Stanowski zwrócił uwagę, że w sobotę sytuacja była zdecydowanie poważniejsza niż wtedy, ale UEFA i tak zdecydowała się na dokończenie meczu. „Wczoraj widzieliśmy zawodników, którzy w zasadzie uczestniczyli w akcji reanimacyjnej swojego kolegi. Przez długie minuty, prawie że godzinę, zastanawiali się, czy on w ogóle żyje. Nagle dochodzimy do wniosku, że to nie jest problem. “On żyje, pozbierałeś się, wychodź na boisko, są rzeczy do zrobienia” – stwierdził – „Dla mnie jest to obrzydliwe. Zadanie pytania piłkarzowi: “Czy chcesz grać? Może spróbuj. Czy jesteście za?” Zawodnik powie: “Mogę zagrać”, ale trzeba myśleć trochę za niego. Trzeba wczuć się w rolę opiekuna, psychologa. Piłkarz nie musi myśleć trzeźwo i mieć klarownej opinii”.

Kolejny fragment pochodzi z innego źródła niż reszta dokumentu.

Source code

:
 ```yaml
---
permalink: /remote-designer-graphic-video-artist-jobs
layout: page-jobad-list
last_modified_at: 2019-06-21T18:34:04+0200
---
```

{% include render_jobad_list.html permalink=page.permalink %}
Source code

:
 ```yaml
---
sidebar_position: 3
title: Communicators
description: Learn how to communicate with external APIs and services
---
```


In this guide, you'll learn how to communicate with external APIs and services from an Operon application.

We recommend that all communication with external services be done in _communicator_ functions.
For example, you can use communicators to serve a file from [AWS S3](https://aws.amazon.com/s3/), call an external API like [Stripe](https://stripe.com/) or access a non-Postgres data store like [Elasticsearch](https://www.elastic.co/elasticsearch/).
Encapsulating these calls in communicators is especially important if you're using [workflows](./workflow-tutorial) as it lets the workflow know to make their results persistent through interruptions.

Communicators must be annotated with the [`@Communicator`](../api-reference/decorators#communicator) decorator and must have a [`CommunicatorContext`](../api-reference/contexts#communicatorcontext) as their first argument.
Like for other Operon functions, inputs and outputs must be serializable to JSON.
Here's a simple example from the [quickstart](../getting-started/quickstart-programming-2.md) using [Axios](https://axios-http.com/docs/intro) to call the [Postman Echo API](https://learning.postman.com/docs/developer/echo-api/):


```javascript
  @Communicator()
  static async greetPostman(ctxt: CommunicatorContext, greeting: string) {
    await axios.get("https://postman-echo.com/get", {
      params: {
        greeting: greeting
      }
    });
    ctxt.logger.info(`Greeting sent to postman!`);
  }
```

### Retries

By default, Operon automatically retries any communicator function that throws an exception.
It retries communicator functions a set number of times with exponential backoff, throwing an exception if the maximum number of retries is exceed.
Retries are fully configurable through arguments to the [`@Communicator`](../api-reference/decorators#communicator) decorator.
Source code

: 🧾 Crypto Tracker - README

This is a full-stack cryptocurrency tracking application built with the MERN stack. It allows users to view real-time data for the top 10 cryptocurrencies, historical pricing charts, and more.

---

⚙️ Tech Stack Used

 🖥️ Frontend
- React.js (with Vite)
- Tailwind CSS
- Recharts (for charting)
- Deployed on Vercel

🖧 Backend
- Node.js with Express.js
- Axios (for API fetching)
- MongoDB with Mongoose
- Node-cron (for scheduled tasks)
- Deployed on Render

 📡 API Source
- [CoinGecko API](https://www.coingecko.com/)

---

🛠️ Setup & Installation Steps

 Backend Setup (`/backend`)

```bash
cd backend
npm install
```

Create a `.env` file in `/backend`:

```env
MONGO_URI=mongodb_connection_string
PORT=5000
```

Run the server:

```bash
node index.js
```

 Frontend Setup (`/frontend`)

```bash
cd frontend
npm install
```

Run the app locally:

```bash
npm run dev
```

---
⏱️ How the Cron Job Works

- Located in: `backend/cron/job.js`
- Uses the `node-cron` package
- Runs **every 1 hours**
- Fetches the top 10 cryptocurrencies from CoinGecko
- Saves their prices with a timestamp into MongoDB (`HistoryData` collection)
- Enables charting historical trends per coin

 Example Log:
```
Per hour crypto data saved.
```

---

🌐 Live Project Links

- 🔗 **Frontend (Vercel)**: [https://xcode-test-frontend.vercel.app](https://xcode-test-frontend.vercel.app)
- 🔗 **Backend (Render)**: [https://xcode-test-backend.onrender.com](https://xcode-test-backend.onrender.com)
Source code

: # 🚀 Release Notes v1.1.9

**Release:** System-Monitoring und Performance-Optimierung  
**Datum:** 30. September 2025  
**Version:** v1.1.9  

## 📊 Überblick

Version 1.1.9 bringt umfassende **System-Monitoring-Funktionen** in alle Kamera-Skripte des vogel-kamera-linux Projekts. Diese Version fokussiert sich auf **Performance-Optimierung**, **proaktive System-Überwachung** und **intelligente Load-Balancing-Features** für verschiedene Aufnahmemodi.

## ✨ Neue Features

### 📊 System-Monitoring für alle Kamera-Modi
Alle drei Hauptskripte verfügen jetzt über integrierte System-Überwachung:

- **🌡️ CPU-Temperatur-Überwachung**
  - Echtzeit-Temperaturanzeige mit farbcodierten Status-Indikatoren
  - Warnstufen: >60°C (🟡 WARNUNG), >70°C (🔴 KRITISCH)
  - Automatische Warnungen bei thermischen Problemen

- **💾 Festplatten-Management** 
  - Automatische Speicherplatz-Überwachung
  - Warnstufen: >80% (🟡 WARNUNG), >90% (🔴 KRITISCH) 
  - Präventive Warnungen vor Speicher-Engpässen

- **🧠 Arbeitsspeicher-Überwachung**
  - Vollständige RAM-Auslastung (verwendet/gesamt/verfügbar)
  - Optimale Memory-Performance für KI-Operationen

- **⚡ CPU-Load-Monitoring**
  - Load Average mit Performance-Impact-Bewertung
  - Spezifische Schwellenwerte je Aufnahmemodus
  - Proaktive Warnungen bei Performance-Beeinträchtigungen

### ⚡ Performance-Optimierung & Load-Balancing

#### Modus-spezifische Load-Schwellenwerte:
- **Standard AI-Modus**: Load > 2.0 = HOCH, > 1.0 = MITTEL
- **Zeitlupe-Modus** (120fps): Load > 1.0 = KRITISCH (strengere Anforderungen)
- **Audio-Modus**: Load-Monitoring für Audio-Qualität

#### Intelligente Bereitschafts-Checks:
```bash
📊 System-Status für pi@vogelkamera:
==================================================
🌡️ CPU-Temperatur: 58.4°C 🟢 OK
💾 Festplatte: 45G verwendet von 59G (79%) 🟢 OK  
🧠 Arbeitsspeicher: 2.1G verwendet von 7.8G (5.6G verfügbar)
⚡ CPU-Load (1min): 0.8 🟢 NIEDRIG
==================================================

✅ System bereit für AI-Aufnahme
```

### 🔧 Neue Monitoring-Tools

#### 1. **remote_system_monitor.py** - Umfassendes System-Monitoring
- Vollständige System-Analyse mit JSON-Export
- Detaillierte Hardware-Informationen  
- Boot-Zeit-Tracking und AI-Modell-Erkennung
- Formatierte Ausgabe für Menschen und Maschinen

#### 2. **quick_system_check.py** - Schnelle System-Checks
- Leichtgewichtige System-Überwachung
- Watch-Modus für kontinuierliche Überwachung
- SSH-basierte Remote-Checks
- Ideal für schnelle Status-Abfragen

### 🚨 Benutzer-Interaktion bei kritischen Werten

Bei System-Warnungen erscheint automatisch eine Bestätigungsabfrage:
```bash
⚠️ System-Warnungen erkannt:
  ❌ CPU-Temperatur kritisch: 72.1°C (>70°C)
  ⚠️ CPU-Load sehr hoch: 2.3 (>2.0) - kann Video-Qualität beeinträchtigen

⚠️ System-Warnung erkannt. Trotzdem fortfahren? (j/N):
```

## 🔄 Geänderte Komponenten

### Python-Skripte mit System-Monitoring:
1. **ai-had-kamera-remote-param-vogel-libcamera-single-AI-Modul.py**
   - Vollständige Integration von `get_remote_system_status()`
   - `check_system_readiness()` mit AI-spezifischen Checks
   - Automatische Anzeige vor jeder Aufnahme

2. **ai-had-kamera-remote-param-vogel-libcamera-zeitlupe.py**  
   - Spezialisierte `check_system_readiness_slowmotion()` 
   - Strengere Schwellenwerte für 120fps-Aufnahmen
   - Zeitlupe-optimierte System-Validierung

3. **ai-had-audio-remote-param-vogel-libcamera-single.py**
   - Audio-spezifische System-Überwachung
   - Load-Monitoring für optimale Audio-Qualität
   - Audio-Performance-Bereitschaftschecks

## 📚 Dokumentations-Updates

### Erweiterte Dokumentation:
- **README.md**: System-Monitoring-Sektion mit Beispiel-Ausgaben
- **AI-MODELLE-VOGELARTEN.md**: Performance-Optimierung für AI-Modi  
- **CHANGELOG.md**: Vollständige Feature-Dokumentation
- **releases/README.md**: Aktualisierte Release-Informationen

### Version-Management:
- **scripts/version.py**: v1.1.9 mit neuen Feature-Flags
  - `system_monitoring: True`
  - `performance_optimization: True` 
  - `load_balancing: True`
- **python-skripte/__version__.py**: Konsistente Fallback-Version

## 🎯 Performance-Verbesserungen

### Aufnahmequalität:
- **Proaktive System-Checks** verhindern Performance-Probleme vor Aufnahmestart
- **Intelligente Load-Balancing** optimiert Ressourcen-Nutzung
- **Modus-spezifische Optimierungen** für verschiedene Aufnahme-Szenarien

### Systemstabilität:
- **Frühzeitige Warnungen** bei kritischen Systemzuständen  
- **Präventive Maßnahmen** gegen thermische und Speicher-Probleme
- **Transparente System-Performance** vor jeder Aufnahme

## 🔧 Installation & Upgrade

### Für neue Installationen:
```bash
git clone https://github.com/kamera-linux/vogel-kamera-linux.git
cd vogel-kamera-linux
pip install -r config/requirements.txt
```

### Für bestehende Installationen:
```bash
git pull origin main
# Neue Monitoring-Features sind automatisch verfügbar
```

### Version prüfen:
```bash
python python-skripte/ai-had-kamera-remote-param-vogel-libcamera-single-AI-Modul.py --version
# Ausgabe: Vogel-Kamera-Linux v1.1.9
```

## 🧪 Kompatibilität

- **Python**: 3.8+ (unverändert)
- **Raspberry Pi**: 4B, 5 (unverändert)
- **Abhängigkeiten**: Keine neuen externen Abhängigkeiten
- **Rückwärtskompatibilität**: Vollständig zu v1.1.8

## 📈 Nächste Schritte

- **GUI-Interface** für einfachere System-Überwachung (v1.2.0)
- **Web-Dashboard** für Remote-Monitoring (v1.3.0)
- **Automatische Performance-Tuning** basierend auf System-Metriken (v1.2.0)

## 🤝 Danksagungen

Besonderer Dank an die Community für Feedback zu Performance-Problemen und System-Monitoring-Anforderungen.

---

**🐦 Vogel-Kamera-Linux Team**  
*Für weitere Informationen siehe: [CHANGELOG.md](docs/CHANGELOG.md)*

Zdaniem dziennikarza nie miało to nic wspólnego z ideą fair play. Zwrócił uwagę, że Simon Kjaer od razu po wznowieniu meczu poprosił o zmianę. „To pokazuje, że przymuszono go do uczestniczenia w tym meczu, co oznacza, że cała idea fair play została za przeproszeniem spuszczona w kiblu” – podkreślił – „Dzisiaj mamy też zafałszowaną sferę sportową tego turnieju. Duńczycy nie byli w żaden sposób w stanie zagrać tak, jak zagraliby, gdyby wszystko było w porządku. Można powiedzieć, że z punktu widzenia psychiki dokonano gwałtu na tej drużynie”.